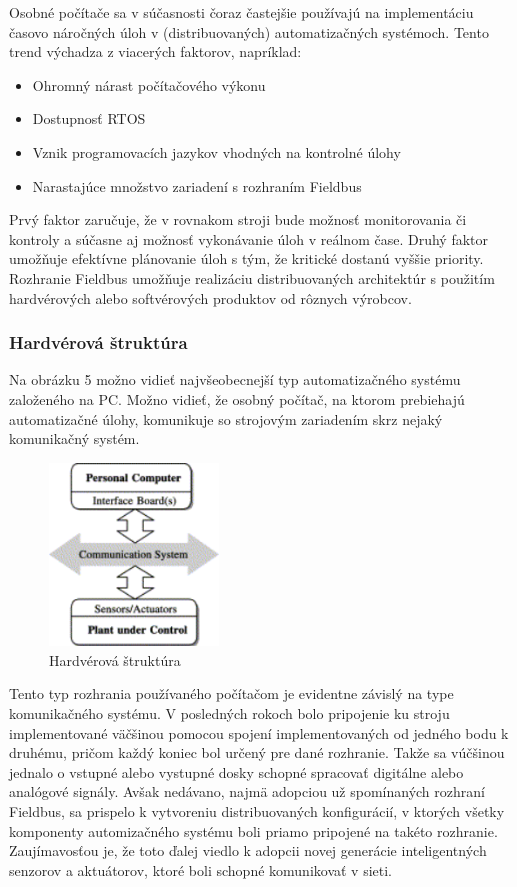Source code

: \documentclass[twoside,slovak, a4paper]{article}
\begin{document}
Osobné počítače sa v súčasnosti čoraz častejšie používajú na implementáciu časovo náročných úloh v (distribuovaných) automatizačných systémoch\cite{VITTURI2004145}. Tento trend výchadza z viacerých faktorov, napríklad:

\begin{itemize}
    \item Ohromný nárast počítačového výkonu
    \item Dostupnosť RTOS
    \item Vznik programovacích jazykov vhodných na kontrolné úlohy
    \item Narastajúce množstvo zariadení s rozhraním Fieldbus
\end{itemize}

Prvý faktor zaručuje, že v rovnakom stroji bude možnosť monitorovania či kontroly a súčasne aj možnosť vykonávanie úloh v reálnom čase. Druhý faktor umožňuje efektívne plánovanie úloh s tým, že kritické dostanú vyššie priority. Rozhranie Fieldbus umožňuje realizáciu distribuovaných architektúr s použitím hardvérových alebo softvérových produktov od rôznych výrobcov.\cite{VITTURI2004145}

\subsubsection*{Hardvérová štruktúra}

Na obrázku 5 možno vidieť najvšeobecnejší typ automatizačného systému založeného na PC. Možno vidieť, že osobný počítač, na ktorom prebiehajú automatizačné úlohy, komunikuje so strojovým zariadením skrz nejaký komunikačný systém.

\begin{figure}[tbh]
  \centering
  \includegraphics[width=0.4\textwidth]{pics/hardware_structure.png}
  \caption{Hardvérová štruktúra\cite{VITTURI2004145}}
  \label{fig:4}
\end{figure}

Tento typ rozhrania používaného počítačom je evidentne závislý na type komunikačného systému. V posledných rokoch bolo pripojenie ku stroju implementované väčšinou pomocou spojení implementovaných od jedného bodu k druhému, pričom každý koniec bol určený pre dané rozhranie. Takže sa vúčšinou jednalo o vstupné alebo vystupné dosky schopné spracovať digitálne alebo analógové signály. Avšak nedávano, najmä adopciou už spomínaných rozhraní Fieldbus, sa prispelo k vytvoreniu distribuovaných konfigurácií, v ktorých všetky komponenty automizačného systému boli priamo pripojené na takéto rozhranie. Zaujímavosťou je, že toto ďalej viedlo k adopcii novej generácie inteligentných senzorov a aktuátorov, ktoré boli schopné komunikovať v sieti.\cite{VITTURI2004145}
\end{document}
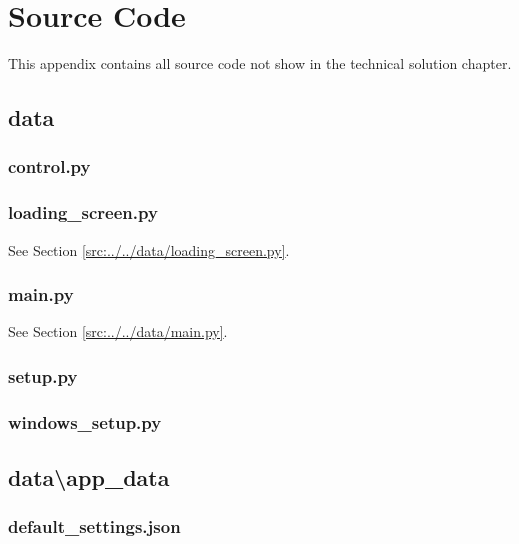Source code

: \documentclass[../main/main.tex]{subfiles}
\begin{document}
\newpage

\chapter{Source Code}

This appendix contains all source code not show in the technical solution chapter.

\section{data}
\subsection{control.py}

\label{src:data/control.py}

\subsection{loading\_screen.py}
See Section \ref{src:../../data/loading_screen.py}.

\subsection{main.py}
See Section \ref{src:../../data/main.py}.

\subsection{setup.py}

\label{src:data/setup.py}

\subsection{windows\_setup.py}

\label{src:data/windows_setup.py}

\section{data\textbackslash app\_data}
\subsection{default\_settings.json}

\label{src:data/app_data/default_settings.json}
\end{document}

■ ■ ■

Work instruction: Each record must be repeated exactly, and no picture may be carried over.

Task solution:
Source code

: \documentclass[twoside,slovak, a4paper]{article}
\begin{document}
Osobné počítače sa v súčasnosti čoraz častejšie používajú na implementáciu časovo náročných úloh v (distribuovaných) automatizačných systémoch\cite{VITTURI2004145}. Tento trend výchadza z viacerých faktorov, napríklad:

\begin{itemize}
    \item Ohromný nárast počítačového výkonu
    \item Dostupnosť RTOS
    \item Vznik programovacích jazykov vhodných na kontrolné úlohy
    \item Narastajúce množstvo zariadení s rozhraním Fieldbus
\end{itemize}

Prvý faktor zaručuje, že v rovnakom stroji bude možnosť monitorovania či kontroly a súčasne aj možnosť vykonávanie úloh v reálnom čase. Druhý faktor umožňuje efektívne plánovanie úloh s tým, že kritické dostanú vyššie priority. Rozhranie Fieldbus umožňuje realizáciu distribuovaných architektúr s použitím hardvérových alebo softvérových produktov od rôznych výrobcov.\cite{VITTURI2004145}

\subsubsection*{Hardvérová štruktúra}

Na obrázku 5 možno vidieť najvšeobecnejší typ automatizačného systému založeného na PC. Možno vidieť, že osobný počítač, na ktorom prebiehajú automatizačné úlohy, komunikuje so strojovým zariadením skrz nejaký komunikačný systém.

\begin{figure}[tbh]
  \centering
  \includegraphics[width=0.4\textwidth]{pics/hardware_structure.png}
  \caption{Hardvérová štruktúra\cite{VITTURI2004145}}
  \label{fig:4}
\end{figure}

Tento typ rozhrania používaného počítačom je evidentne závislý na type komunikačného systému. V posledných rokoch bolo pripojenie ku stroju implementované väčšinou pomocou spojení implementovaných od jedného bodu k druhému, pričom každý koniec bol určený pre dané rozhranie. Takže sa vúčšinou jednalo o vstupné alebo vystupné dosky schopné spracovať digitálne alebo analógové signály. Avšak nedávano, najmä adopciou už spomínaných rozhraní Fieldbus, sa prispelo k vytvoreniu distribuovaných konfigurácií, v ktorých všetky komponenty automizačného systému boli priamo pripojené na takéto rozhranie. Zaujímavosťou je, že toto ďalej viedlo k adopcii novej generácie inteligentných senzorov a aktuátorov, ktoré boli schopné komunikovať v sieti.\cite{VITTURI2004145}
\end{document}
Source code

: \documentclass[../main/main.tex]{subfiles}
\begin{document}
\newpage

\chapter{Source Code}

This appendix contains all source code not show in the technical solution chapter.

\section{data}
\subsection{control.py}

\label{src:data/control.py}

\subsection{loading\_screen.py}
See Section \ref{src:../../data/loading_screen.py}.

\subsection{main.py}
See Section \ref{src:../../data/main.py}.

\subsection{setup.py}

\label{src:data/setup.py}

\subsection{windows\_setup.py}

\label{src:data/windows_setup.py}

\section{data\textbackslash app\_data}
\subsection{default\_settings.json}

\label{src:data/app_data/default_settings.json}
\end{document}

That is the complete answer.